Half of US imports from China consist of the offshored production of US corporations.  Offshoring is a substantial benefit to US corporations because of much lower labor and compliance costs. Profits, executive bonuses, and shareholders’ capital gains receive a large boost from offshoring.  The costs of these benefits for a few fall on the many—the former American employees who formerly had a middle class income and expectations for their children.

In other words, to put it in the most simple and clear terms, millions of Americans lost their middle class jobs not because China played unfairly, but because American corporations betrayed the American people and exported their jobs.  “Making America great again” means dealing with these corporations, not with China.  When Trump learns this, assuming anyone will tell him, will he back off China and take on the American global corporations?

The loss of middle class jobs has had a dire effect on the hopes and expectations of Americans, on the American economy, on the finances of cities and states and, thereby, on their ability to meet pension obligations and provide public services, and on the tax base for Social Security and Medicare, thus threatening these important elements of the American consensus.  In short, the greedy corporate elite have benefitted themselves at enormous cost to the American people and to the economic and social stability of the United States.

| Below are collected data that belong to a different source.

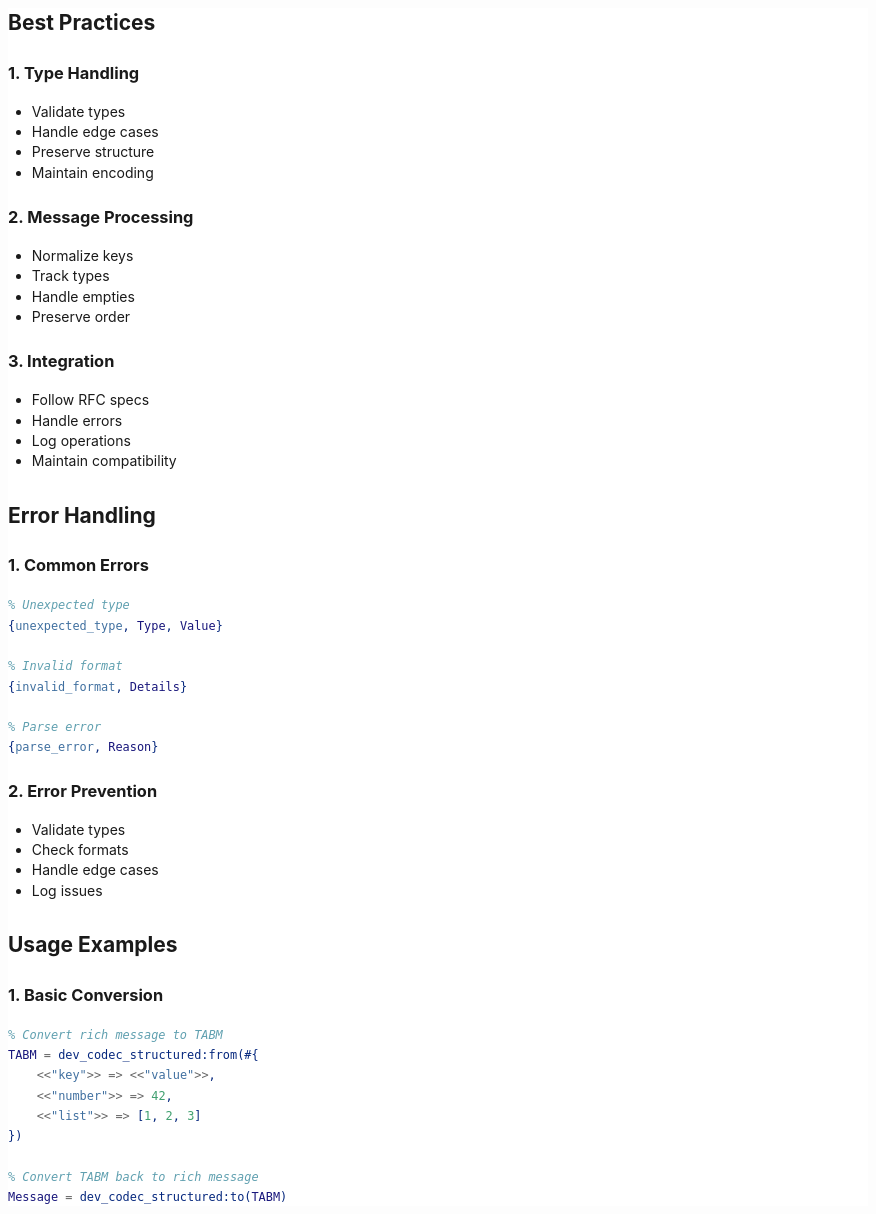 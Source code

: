 ## Best Practices

### 1. Type Handling
- Validate types
- Handle edge cases
- Preserve structure
- Maintain encoding

### 2. Message Processing
- Normalize keys
- Track types
- Handle empties
- Preserve order

### 3. Integration
- Follow RFC specs
- Handle errors
- Log operations
- Maintain compatibility

## Error Handling

### 1. Common Errors
```erlang
% Unexpected type
{unexpected_type, Type, Value}

% Invalid format
{invalid_format, Details}

% Parse error
{parse_error, Reason}
```

### 2. Error Prevention
- Validate types
- Check formats
- Handle edge cases
- Log issues

## Usage Examples

### 1. Basic Conversion
```erlang
% Convert rich message to TABM
TABM = dev_codec_structured:from(#{
    <<"key">> => <<"value">>,
    <<"number">> => 42,
    <<"list">> => [1, 2, 3]
})

% Convert TABM back to rich message
Message = dev_codec_structured:to(TABM)
```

The job loss from offshoring also has had a huge and dire impact on Federal Reserve policy.  With the decline in income growth, the US economy stalled. The Federal Reserve under Alan Greenspan substituted an expansion in consumer credit for the missing growth in consumer income in order to maintain aggregate consumer demand. Instead of wage increases, Greenspan relied on an increase in consumer debt to fuel the economy.

The credit expansion and consequent rise in real estate prices, together with the deregulation of the banking system, especially the repeal of the Glass-Steagall Act, produced the real estate bubble and the fraud and mortgage-backed derivatives that gave us the 2007-08 financial crash.